#1387 Slice A — Locked Decisions

Date: 2026-05-18 Author: Mikey (with Basil sign-off via #1383 comment thread) Status: LOCKED. These decisions drive the foundation refactor. Do not relitigate during implementation.

Context

Audit 1387-multitenant-audit.md found ~18 HIGH-risk gaps in multi-tenant query coverage. The foundation gap (getStoreProvider() pinned to 'default-workspace') blocks all other fixes from being meaningful. This doc captures the design decisions that govern the foundation refactor (slice A code-only) and the deferred schema migrations (separate ticket).

Locked decisions

1. getStoreProvider() becomes per-request

Decision: Signature changes from getStoreProvider()getStoreProvider(workspaceId: string). All 95 callsites pass their resolved workspace_id (from resolveWorkspaceContext(req, userId)).

Escape hatch: Genuinely cross-workspace callers (admin endpoints, principles-generator) call getStoreProviderAllWorkspaces() — a deliberate, named function. No silent cross-workspace reads.

Rationale: Audit finding #1 — the singleton pinned to default-workspace makes every downstream fix cosmetic. Fixing this first unlocks everything.

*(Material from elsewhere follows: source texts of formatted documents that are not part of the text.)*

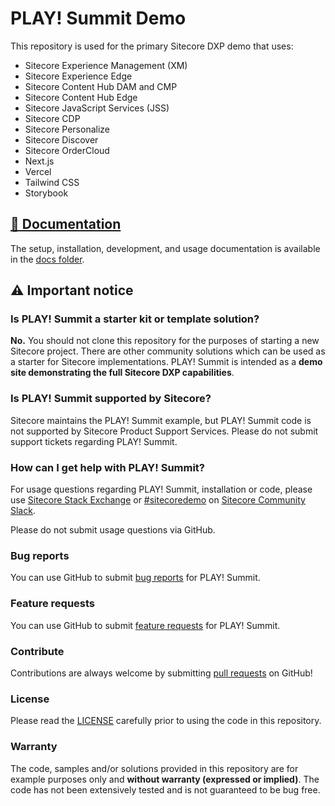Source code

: # PLAY! Summit Demo

This repository is used for the primary Sitecore DXP demo that uses:

- Sitecore Experience Management (XM)
- Sitecore Experience Edge
- Sitecore Content Hub DAM and CMP
- Sitecore Content Hub Edge
- Sitecore JavaScript Services (JSS)
- Sitecore CDP
- Sitecore Personalize
- Sitecore Discover
- Sitecore OrderCloud
- Next.js
- Vercel
- Tailwind CSS
- Storybook

## [📖 Documentation](docs/README.md)

The setup, installation, development, and usage documentation is available in the [docs folder](docs/README.md).

## ⚠ Important notice

### Is PLAY! Summit a starter kit or template solution?

**No.** You should not clone this repository for the purposes of starting a new Sitecore project. There are other community solutions which can be used as a starter for Sitecore implementations. PLAY! Summit is intended as a **demo site demonstrating the full Sitecore DXP capabilities**.

### Is PLAY! Summit supported by Sitecore?

Sitecore maintains the PLAY! Summit example, but PLAY! Summit code is not supported by Sitecore Product Support Services. Please do not submit support tickets regarding PLAY! Summit.

### How can I get help with PLAY! Summit?

For usage questions regarding PLAY! Summit, installation or code, please use [Sitecore Stack Exchange](https://sitecore.stackexchange.com/) or [#sitecoredemo](https://sitecorechat.slack.com/messages/CASEB5M38) on [Sitecore Community Slack](https://sitecore.chat/).

Please do not submit usage questions via GitHub.

### Bug reports

You can use GitHub to submit [bug reports](https://github.com/Sitecore/Sitecore.Demo.Edge/issues/new) for PLAY! Summit.

### Feature requests

You can use GitHub to submit [feature requests](https://github.com/Sitecore/Sitecore.Demo.Edge/issues/new) for PLAY! Summit.

### Contribute

Contributions are always welcome by submitting [pull requests](https://github.com/Sitecore/Sitecore.Demo.Edge/pulls) on GitHub!

### License

Please read the [LICENSE](https://github.com/Sitecore/Sitecore.Demo.Edge/blob/main/LICENSE) carefully prior to using the code in this repository.

### Warranty

The code, samples and/or solutions provided in this repository are for example purposes only and **without warranty (expressed or implied)**. The code has not been extensively tested and is not guaranteed to be bug free.
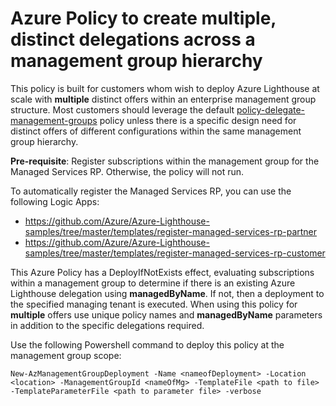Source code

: # Azure Policy to create multiple, distinct delegations across a management group hierarchy
This policy is built for customers whom wish to deploy Azure Lighthouse at scale with **multiple** distinct offers within an enterprise management group structure. Most customers should leverage the default [policy-delegate-management-groups](../policy-delegate-management-groups/readme.md) policy unless there is a specific design need for distinct offers of different configurations within the same management group hierarchy. 

**Pre-requisite**: Register subscriptions within the management group for the Managed Services RP. Otherwise, the policy will not run. 

To automatically register the Managed Services RP, you can use the following Logic Apps:
- https://github.com/Azure/Azure-Lighthouse-samples/tree/master/templates/register-managed-services-rp-partner
- https://github.com/Azure/Azure-Lighthouse-samples/tree/master/templates/register-managed-services-rp-customer

This Azure Policy has a DeployIfNotExists effect, evaluating subscriptions within a management group to determine if there is an existing Azure Lighthouse delegation using **managedByName**. If not, then a deployment to the specified managing tenant is executed. When using this policy for **multiple** offers use unique policy names and **managedByName** parameters in addition to the specific delegations required.  

Use the following Powershell command to deploy this policy at the management group scope:

`
New-AzManagementGroupDeployment -Name <nameofDeployment> -Location <location> -ManagementGroupId <nameOfMg> -TemplateFile <path to file> -TemplateParameterFile <path to parameter file> -verbose
`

2. cachedStore becomes per-workspace Map<workspaceId, Store>

Decision: server.mjs cachedStore migrates from let cachedStore = null to const cachedStoreByWorkspace = new Map<string, Store>(). Lazy-populated per workspace on first read. Invalidated on workspace-scoped LISTEN events (or, if NOTIFY remains global, the relevant workspace's Map entry clears on every event).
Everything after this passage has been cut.